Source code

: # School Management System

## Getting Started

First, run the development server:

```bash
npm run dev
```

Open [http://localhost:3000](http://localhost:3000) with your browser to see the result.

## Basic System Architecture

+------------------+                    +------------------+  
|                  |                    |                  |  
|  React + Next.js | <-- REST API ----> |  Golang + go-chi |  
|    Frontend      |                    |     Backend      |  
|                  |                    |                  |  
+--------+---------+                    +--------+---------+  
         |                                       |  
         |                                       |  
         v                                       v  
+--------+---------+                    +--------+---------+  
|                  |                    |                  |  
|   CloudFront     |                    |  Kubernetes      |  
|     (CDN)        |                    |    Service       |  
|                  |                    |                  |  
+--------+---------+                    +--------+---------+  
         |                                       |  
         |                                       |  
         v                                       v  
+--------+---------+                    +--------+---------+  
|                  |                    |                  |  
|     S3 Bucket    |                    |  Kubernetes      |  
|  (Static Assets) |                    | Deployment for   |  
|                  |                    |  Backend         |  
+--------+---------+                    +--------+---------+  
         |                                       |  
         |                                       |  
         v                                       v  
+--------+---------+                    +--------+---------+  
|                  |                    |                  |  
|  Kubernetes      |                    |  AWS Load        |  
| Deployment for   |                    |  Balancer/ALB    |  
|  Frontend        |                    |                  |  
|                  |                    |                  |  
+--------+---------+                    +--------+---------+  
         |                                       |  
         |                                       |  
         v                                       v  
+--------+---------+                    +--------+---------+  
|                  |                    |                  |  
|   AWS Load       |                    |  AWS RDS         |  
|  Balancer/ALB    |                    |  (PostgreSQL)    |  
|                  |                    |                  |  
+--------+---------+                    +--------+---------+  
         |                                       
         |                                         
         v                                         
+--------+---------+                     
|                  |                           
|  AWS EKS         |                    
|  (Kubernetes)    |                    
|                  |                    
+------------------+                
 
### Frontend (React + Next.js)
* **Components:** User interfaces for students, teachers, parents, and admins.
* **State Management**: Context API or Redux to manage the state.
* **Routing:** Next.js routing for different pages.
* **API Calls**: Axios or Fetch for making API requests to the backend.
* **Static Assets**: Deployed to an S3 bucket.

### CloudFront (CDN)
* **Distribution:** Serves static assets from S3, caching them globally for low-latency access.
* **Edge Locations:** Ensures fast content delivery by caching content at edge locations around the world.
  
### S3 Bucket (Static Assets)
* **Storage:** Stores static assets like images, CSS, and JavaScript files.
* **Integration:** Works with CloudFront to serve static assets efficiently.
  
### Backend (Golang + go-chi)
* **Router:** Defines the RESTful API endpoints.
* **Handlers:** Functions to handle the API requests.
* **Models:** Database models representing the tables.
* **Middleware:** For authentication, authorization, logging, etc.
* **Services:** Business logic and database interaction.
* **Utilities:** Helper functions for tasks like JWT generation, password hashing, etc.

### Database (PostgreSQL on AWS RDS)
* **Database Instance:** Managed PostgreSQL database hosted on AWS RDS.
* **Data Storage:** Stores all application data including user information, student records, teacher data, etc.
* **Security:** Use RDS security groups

## [Work to complete]
Nothing in the records may be left out; reproduce them exactly.

## [Response to this exercise]
Source code

: # School Management System

## Getting Started

First, run the development server:

```bash
npm run dev
```

Open [http://localhost:3000](http://localhost:3000) with your browser to see the result.

## Basic System Architecture

+------------------+                    +------------------+  
|                  |                    |                  |  
|  React + Next.js | <-- REST API ----> |  Golang + go-chi |  
|    Frontend      |                    |     Backend      |  
|                  |                    |                  |  
+--------+---------+                    +--------+---------+  
         |                                       |  
         |                                       |  
         v                                       v  
+--------+---------+                    +--------+---------+  
|                  |                    |                  |  
|   CloudFront     |                    |  Kubernetes      |  
|     (CDN)        |                    |    Service       |  
|                  |                    |                  |  
+--------+---------+                    +--------+---------+  
         |                                       |  
         |                                       |  
         v                                       v  
+--------+---------+                    +--------+---------+  
|                  |                    |                  |  
|     S3 Bucket    |                    |  Kubernetes      |  
|  (Static Assets) |                    | Deployment for   |  
|                  |                    |  Backend         |  
+--------+---------+                    +--------+---------+  
         |                                       |  
         |                                       |  
         v                                       v  
+--------+---------+                    +--------+---------+  
|                  |                    |                  |  
|  Kubernetes      |                    |  AWS Load        |  
| Deployment for   |                    |  Balancer/ALB    |  
|  Frontend        |                    |                  |  
|                  |                    |                  |  
+--------+---------+                    +--------+---------+  
         |                                       |  
         |                                       |  
         v                                       v  
+--------+---------+                    +--------+---------+  
|                  |                    |                  |  
|   AWS Load       |                    |  AWS RDS         |  
|  Balancer/ALB    |                    |  (PostgreSQL)    |  
|                  |                    |                  |  
+--------+---------+                    +--------+---------+  
         |                                       
         |                                         
         v                                         
+--------+---------+                     
|                  |                           
|  AWS EKS         |                    
|  (Kubernetes)    |                    
|                  |                    
+------------------+                
 
### Frontend (React + Next.js)
* **Components:** User interfaces for students, teachers, parents, and admins.
* **State Management**: Context API or Redux to manage the state.
* **Routing:** Next.js routing for different pages.
* **API Calls**: Axios or Fetch for making API requests to the backend.
* **Static Assets**: Deployed to an S3 bucket.

### CloudFront (CDN)
* **Distribution:** Serves static assets from S3, caching them globally for low-latency access.
* **Edge Locations:** Ensures fast content delivery by caching content at edge locations around the world.
  
### S3 Bucket (Static Assets)
* **Storage:** Stores static assets like images, CSS, and JavaScript files.
* **Integration:** Works with CloudFront to serve static assets efficiently.
  
### Backend (Golang + go-chi)
* **Router:** Defines the RESTful API endpoints.
* **Handlers:** Functions to handle the API requests.
* **Models:** Database models representing the tables.
* **Middleware:** For authentication, authorization, logging, etc.
* **Services:** Business logic and database interaction.
* **Utilities:** Helper functions for tasks like JWT generation, password hashing, etc.

### Database (PostgreSQL on AWS RDS)
* **Database Instance:** Managed PostgreSQL database hosted on AWS RDS.
* **Data Storage:** Stores all application data including user information, student records, teacher data, etc.
* **Security:** Use RDS security groups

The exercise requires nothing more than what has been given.